Forgot the most important information. # uname -a Linux tbus90.msk.rgs-podm.ru 2.6.24-x86-64 #2.6.24.2 SMP Mon Feb 18 16:04:41 MSK 2008 x86_64 GNU/Linux It's mostly vanilla 2.6.24.2, with some irrelevant patches like unionfs --
On Sun, 09 Mar 2008 14:23:13 +0300 Seems that you was out of swiommu space (and aic79xx can't handle it though it should). This happened because: a) you produced more I/Os than swiommu can handle. b) swiommu space leaks due to bugs. If you hit this problem due to a), the following boot option might help: swiotlb=65536 The same machine run well with old kernels? If so, probably, 2.6.24 has new bugs that lead to swiommu space leak. --
Well, this makes little sense, right? I mean, if just a normal filesystem I/O produces more I/O requests than the machine can handle, - it means the kernel is broken. It shouldn't let the queue to grow without bounds. The hardware is quite capable - 14-drives raid10 array works which should be quite huge leakage, as it happens almost immediately, Just tried this option. Gzip is working for 15 minutes already, -- previously the system hanged within a first minute, usually first It's difficult to say if it was ok with older kernels. I'll try anyway. The thing is that this very workload is new for this machine. Once upon a time it hanged in a very similar way, but we had no time to debug the issue and just ignored it, in a hope for the best. By the way, is there something to look at, for swiommu space leaks -- like slabinfo for example...? Thanks! /mjt --
Actually, it's worse than this. The aic79xx is a fully 64 bit capable
PCI card, it shouldn't be using the iommu at all. However, it has three
DMA modes: 64 bit, 39 bit and 32 bit; with a corresponding resource
cost increasing with the number of bits. It employs special APIs to
size the masks according to the memory, in aic79xx_osm_pci.c:
if (sizeof(dma_addr_t) > 4) {
const u64 required_mask = dma_get_required_mask(dev);
if (required_mask > DMA_39BIT_MASK &&
dma_set_mask(dev, DMA_64BIT_MASK) == 0)
ahd->flags |= AHD_64BIT_ADDRESSING;
else if (required_mask > DMA_32BIT_MASK &&
dma_set_mask(dev, DMA_39BIT_MASK) == 0)
ahd->flags |= AHD_39BIT_ADDRESSING;
else
dma_set_mask(dev, DMA_32BIT_MASK);
} else {
dma_set_mask(dev, DMA_32BIT_MASK);
}
Could you firstly tell me how much memory you have, and secondly
instrument this code with the patch below to see if we can work out what
it's doing?
Thanks,
James
---
diff --git a/drivers/scsi/aic7xxx/aic79xx_osm_pci.c b/drivers/scsi/aic7xxx/aic79xx_osm_pci.c
index dfaaae5..d6e46ce 100644
--- a/drivers/scsi/aic7xxx/aic79xx_osm_pci.c
+++ b/drivers/scsi/aic7xxx/aic79xx_osm_pci.c
@@ -194,14 +194,21 @@ ahd_linux_pci_dev_probe(struct pci_dev *pdev, const struct pci_device_id *ent)

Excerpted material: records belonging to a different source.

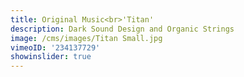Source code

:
 ```yaml
---
title: Original Music<br>'Titan'
description: Dark Sound Design and Organic Strings
image: /cms/images/Titan Small.jpg
vimeoID: '234137729'
showinslider: true
---
```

if (sizeof(dma_addr_t) > 4) {
const u64 required_mask = dma_get_required_mask(dev);
+ printk("DEBUG: RETURNED REQUIRED MASK %llx\n",
+ (unsigned long long)required_mask);
+
if (required_mask > DMA_39BIT_MASK &&
- dma_set_mask(dev, DMA_64BIT_MASK) == 0)
+ dma_set_mask(dev, DMA_64BIT_MASK) == 0) {
+ printk("DEBUG: SET 64 BIT ADDRESSING\n");
ahd->flags |= AHD_64BIT_ADDRESSING;
- else if (required_mask > DMA_32BIT_MASK &&
- dma_set_mask(dev, DMA_39BIT_MASK) == 0)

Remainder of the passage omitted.